Backpropagation Explained Simply

Updated May 2026
Backpropagation is the algorithm that computes how much each weight in a neural network contributed to the prediction error, enabling gradient descent to adjust those weights and improve the model. It works by applying the chain rule of calculus to propagate error signals backward from the output layer through every hidden layer to the input, computing a gradient for every single weight in the network in a single efficient pass.

The Problem Backpropagation Solves

A neural network might have billions of weights. After making a wrong prediction, the network needs to know: which weights caused the error, by how much, and in which direction should each weight change to reduce the error? Answering this for every weight is the gradient computation problem.

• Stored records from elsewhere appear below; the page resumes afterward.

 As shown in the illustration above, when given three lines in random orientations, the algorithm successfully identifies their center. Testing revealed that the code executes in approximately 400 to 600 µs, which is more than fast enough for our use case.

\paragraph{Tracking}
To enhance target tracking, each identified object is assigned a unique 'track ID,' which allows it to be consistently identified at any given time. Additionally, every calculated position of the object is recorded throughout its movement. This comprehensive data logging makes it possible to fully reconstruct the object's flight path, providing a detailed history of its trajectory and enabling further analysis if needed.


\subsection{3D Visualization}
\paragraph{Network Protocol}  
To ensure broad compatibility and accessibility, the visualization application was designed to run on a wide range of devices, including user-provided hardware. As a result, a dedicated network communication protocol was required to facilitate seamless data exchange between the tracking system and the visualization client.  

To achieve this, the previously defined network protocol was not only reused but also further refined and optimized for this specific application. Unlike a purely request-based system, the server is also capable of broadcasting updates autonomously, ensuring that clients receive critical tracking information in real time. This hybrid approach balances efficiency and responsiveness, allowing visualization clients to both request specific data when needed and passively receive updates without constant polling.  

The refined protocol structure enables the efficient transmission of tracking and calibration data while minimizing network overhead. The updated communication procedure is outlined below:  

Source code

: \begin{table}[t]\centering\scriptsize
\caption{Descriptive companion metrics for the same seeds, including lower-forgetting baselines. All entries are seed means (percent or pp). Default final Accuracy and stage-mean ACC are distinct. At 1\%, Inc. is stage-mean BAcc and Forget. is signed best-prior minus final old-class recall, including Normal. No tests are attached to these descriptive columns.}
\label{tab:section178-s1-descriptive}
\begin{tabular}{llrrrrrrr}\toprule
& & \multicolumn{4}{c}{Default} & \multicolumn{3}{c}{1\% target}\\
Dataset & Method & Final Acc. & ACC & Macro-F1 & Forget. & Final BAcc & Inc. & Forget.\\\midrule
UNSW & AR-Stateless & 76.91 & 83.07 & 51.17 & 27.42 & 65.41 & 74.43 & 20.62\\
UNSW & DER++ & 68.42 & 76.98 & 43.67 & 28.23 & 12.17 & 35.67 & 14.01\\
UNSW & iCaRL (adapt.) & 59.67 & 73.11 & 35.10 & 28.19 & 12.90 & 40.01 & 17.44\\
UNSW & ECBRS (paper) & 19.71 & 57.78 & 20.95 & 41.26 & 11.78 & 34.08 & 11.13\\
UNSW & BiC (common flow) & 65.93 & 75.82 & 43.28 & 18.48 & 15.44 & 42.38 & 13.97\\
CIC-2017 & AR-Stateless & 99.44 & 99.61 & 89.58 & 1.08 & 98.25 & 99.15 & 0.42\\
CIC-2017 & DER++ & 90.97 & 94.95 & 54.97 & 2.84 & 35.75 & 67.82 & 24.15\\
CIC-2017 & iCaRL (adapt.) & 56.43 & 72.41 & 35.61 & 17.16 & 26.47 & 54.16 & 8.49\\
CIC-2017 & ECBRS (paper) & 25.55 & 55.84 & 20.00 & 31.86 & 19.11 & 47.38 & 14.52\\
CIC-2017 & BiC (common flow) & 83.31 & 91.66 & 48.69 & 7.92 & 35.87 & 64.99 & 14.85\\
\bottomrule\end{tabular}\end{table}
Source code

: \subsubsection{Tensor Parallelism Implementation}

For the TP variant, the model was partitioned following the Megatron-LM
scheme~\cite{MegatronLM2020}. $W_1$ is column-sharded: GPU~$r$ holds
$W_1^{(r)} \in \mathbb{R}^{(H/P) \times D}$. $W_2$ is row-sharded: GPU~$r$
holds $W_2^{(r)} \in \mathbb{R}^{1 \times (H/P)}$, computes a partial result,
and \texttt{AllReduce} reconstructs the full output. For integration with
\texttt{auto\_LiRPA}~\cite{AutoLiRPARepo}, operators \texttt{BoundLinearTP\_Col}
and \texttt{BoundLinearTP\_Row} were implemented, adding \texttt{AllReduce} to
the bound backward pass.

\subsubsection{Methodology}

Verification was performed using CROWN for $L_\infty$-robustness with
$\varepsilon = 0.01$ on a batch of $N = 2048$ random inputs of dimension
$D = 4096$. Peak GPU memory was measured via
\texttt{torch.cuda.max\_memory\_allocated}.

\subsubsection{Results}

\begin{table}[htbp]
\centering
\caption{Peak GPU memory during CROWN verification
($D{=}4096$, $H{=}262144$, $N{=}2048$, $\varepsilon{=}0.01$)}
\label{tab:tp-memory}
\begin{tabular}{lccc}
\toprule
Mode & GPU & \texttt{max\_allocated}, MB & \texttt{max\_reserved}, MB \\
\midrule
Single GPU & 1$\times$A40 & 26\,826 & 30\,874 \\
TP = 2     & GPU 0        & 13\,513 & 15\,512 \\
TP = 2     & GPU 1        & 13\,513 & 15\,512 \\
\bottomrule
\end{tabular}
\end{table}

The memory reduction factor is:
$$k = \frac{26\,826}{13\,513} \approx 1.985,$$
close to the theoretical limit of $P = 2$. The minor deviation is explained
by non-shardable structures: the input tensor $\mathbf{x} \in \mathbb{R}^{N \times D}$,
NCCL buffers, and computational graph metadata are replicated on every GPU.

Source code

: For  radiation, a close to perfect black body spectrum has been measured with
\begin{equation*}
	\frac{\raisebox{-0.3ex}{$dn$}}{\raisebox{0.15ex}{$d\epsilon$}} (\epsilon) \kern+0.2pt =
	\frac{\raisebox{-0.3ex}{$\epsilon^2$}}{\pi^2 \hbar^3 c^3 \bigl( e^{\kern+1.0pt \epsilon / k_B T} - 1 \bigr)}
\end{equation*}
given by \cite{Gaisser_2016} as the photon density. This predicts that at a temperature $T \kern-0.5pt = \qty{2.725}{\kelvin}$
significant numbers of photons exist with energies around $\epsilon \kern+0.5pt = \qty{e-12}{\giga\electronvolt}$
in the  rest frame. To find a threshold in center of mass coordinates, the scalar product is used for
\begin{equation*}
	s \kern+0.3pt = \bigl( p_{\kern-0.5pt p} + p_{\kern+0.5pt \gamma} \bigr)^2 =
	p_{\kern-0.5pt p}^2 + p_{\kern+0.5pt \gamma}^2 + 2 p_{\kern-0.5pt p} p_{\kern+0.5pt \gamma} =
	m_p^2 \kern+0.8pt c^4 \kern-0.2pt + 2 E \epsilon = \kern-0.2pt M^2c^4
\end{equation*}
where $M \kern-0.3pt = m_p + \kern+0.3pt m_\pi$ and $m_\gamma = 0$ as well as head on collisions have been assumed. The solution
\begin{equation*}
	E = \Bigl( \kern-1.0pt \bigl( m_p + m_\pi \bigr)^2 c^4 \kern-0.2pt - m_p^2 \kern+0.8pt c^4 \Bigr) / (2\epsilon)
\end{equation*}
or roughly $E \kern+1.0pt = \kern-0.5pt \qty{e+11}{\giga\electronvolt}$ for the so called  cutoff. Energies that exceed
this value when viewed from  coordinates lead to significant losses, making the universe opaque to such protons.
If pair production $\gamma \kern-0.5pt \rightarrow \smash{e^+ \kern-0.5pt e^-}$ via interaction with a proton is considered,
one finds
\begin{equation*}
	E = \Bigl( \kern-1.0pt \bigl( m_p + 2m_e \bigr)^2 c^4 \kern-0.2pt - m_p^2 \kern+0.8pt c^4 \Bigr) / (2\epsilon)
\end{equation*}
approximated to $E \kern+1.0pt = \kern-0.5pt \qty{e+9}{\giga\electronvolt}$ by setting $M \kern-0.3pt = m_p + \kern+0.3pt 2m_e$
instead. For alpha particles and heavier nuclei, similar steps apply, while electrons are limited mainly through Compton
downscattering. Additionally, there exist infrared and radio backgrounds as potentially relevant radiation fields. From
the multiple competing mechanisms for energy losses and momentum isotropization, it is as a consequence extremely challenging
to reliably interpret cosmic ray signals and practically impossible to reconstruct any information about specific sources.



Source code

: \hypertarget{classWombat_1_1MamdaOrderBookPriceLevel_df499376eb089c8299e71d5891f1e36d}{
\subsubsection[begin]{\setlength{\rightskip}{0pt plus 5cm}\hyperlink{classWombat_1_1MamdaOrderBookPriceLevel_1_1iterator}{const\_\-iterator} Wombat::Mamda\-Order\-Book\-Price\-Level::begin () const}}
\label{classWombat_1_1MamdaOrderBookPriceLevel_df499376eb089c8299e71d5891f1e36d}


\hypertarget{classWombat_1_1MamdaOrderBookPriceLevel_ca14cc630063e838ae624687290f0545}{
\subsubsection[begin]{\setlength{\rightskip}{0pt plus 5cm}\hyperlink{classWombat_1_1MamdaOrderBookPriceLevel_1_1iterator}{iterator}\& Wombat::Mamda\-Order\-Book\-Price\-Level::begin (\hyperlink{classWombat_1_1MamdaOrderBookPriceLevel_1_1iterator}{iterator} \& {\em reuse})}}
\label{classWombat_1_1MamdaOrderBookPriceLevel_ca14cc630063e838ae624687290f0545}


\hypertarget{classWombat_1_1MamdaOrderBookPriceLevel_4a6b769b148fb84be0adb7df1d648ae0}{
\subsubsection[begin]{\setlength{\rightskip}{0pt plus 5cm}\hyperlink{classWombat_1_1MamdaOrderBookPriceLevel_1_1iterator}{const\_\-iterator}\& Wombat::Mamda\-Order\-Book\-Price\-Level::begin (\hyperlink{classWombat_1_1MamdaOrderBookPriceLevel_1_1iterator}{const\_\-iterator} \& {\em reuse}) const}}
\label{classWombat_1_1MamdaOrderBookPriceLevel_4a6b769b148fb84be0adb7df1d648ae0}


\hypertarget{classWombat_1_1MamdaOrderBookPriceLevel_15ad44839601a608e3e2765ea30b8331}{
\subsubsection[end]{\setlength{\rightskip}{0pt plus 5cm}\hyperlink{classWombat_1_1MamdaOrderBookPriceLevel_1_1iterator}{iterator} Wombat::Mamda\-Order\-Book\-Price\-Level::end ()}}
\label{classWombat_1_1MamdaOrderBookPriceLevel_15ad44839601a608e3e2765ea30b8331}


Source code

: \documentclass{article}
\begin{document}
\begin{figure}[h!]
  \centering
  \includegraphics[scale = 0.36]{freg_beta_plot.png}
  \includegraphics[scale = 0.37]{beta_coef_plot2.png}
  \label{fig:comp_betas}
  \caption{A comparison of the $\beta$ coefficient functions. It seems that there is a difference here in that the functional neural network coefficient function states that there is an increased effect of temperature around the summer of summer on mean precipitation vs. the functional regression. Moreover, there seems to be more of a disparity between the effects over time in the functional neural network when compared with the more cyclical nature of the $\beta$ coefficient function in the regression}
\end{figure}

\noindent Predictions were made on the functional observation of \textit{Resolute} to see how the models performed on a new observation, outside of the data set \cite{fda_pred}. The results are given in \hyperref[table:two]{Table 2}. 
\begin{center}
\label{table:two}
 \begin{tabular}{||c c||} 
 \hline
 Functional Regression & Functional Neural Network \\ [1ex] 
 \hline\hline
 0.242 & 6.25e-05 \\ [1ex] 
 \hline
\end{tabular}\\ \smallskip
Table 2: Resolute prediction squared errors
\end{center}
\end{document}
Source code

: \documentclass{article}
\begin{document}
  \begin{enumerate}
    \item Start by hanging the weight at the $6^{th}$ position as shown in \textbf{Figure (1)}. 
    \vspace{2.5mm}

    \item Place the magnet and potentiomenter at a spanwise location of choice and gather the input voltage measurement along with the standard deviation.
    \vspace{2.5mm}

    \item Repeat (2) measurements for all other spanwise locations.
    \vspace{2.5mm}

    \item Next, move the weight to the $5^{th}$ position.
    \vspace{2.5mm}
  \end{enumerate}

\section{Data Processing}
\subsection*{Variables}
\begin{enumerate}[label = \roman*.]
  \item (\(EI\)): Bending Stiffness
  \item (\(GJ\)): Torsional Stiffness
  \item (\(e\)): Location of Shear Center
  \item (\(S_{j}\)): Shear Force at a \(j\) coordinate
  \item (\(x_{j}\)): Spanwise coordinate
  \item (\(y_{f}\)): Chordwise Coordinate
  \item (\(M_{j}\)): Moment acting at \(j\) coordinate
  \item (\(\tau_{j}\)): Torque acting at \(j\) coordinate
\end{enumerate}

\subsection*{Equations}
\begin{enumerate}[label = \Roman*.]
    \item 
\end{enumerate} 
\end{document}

The brute-force approach would be to tweak each weight individually, re-run the entire forward pass, and measure how the loss changed. For a network with N weights, this requires N+1 forward passes per training step. A network with 1 billion weights would need 1 billion forward passes to compute one gradient, making training completely impractical.

Backpropagation solves this by computing all gradients simultaneously in a single backward pass that takes roughly the same computational effort as one forward pass. This efficiency is what makes training large neural networks possible. Without backpropagation, modern deep learning simply could not exist.

The Chain Rule: The Mathematical Foundation

Backpropagation is an application of the chain rule from calculus. The chain rule says that if you have nested functions, the derivative of the outer function with respect to the innermost variable is the product of derivatives at each step.

For example, if y = f(g(x)), then dy/dx = df/dg * dg/dx. The rate of change of y with respect to x equals the rate of change of f with respect to g multiplied by the rate of change of g with respect to x. This rule extends to any number of nested functions: if y = f(g(h(x))), then dy/dx = df/dg * dg/dh * dh/dx.

A neural network is exactly such a chain of nested functions. The output layer applies a function to the last hidden layer, which applied a function to the previous layer, and so on back to the input. The loss is a function of the output, the output is a function of the last hidden layer, the last hidden layer is a function of the previous layer, all the way back. The chain rule lets you compute the gradient of the loss with respect to any weight in the network by multiplying the local gradients along the path from the loss to that weight.

The Forward Pass: Setting Up for Backpropagation

Before backpropagation can run, the network must perform a forward pass, processing the input through every layer to produce a prediction and compute the loss. During this forward pass, the network saves the intermediate values at each layer (the activations and pre-activation values), because backpropagation needs these values to compute gradients.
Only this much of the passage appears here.